If you want to make a shiny object with an additive sphere map, remember that an add sphere represents light from the environment: light that is getting reflected tightly by shiny objects and spread out by rough objects. So for your rough materials, use a blurry add sphere, and for your shiny materials, use a sharp add sphere. Just like the filters in your image editor! More modern rendering engines do this automatically (by using a roughness map to choose the miplevel of an environment map— oh my goodness, I’m afraid Teto is rubbing off on me). In MMD, you’ll have to make separate image files for each of these blur levels.

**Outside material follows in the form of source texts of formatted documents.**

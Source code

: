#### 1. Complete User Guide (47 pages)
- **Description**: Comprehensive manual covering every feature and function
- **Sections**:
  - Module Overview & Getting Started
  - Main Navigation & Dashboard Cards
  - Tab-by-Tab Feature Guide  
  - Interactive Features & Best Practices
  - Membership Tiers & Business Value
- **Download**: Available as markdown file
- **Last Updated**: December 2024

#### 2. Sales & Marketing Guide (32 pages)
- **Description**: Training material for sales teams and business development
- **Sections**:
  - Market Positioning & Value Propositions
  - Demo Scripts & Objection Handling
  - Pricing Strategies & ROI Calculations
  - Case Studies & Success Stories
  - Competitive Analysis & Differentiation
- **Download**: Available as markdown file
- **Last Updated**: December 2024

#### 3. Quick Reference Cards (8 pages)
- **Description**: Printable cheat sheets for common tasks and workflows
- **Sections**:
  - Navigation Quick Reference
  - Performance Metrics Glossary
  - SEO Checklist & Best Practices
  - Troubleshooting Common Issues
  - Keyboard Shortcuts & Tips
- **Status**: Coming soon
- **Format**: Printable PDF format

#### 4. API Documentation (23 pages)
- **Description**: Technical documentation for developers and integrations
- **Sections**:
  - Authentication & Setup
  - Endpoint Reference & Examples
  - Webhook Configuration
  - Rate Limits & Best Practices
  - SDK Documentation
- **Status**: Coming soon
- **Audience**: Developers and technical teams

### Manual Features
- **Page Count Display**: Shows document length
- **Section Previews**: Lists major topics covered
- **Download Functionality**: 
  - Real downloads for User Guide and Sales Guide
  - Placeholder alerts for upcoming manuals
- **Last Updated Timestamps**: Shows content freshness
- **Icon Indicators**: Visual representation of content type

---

Although you can create any number of diverse, crazy sphere maps, you need to ask yourself whether you should. If you want to make realistic scenes, you should only use a single sphere map for each scene, not a completely new sphere map for each model or accessory, and certainly not a completely new sphere map for each material! That’s because this sphere map represents the environmental lighting that (should be) affecting every object in your scene. You’d want that sphere map at a lot of different blur levels, but not a lot of different colors or shapes.

Well that’s all for today everyone! If anyone can explain any of that weird jargon that Teto was using, please leave a comment.  Or if you have any questions, post them too, I’ll pass them on to Teto!

Credit your sources– it’s the right thing to do! This tutorial used remii’s Little Devil Teto– he has a nico nico page at www.nicovideo.jp/user/10024450! To download the pool table used in this tutorial check out Kohaku-Ume’s page at http://kohaku-ume.deviantart.com/art/Pool-Table-DOWNLOAD-547374416!

 

Correction, 26/08/16

When I wrote this, I was under the misapprehension that specular maps were something different than sphere add maps.  They’re not, at least, not as most MMD users use the term.  Specular map is a really imprecise term, because there are a lot of different ways that specular can interact with textures (maps).  But a specular map is just a sphere add map– a .spa map.  Which makes some sense, because a sphere add map really represents the specular highlights from environmental lighting.  Just be careful, because there are a lot of different things that can be called specular maps!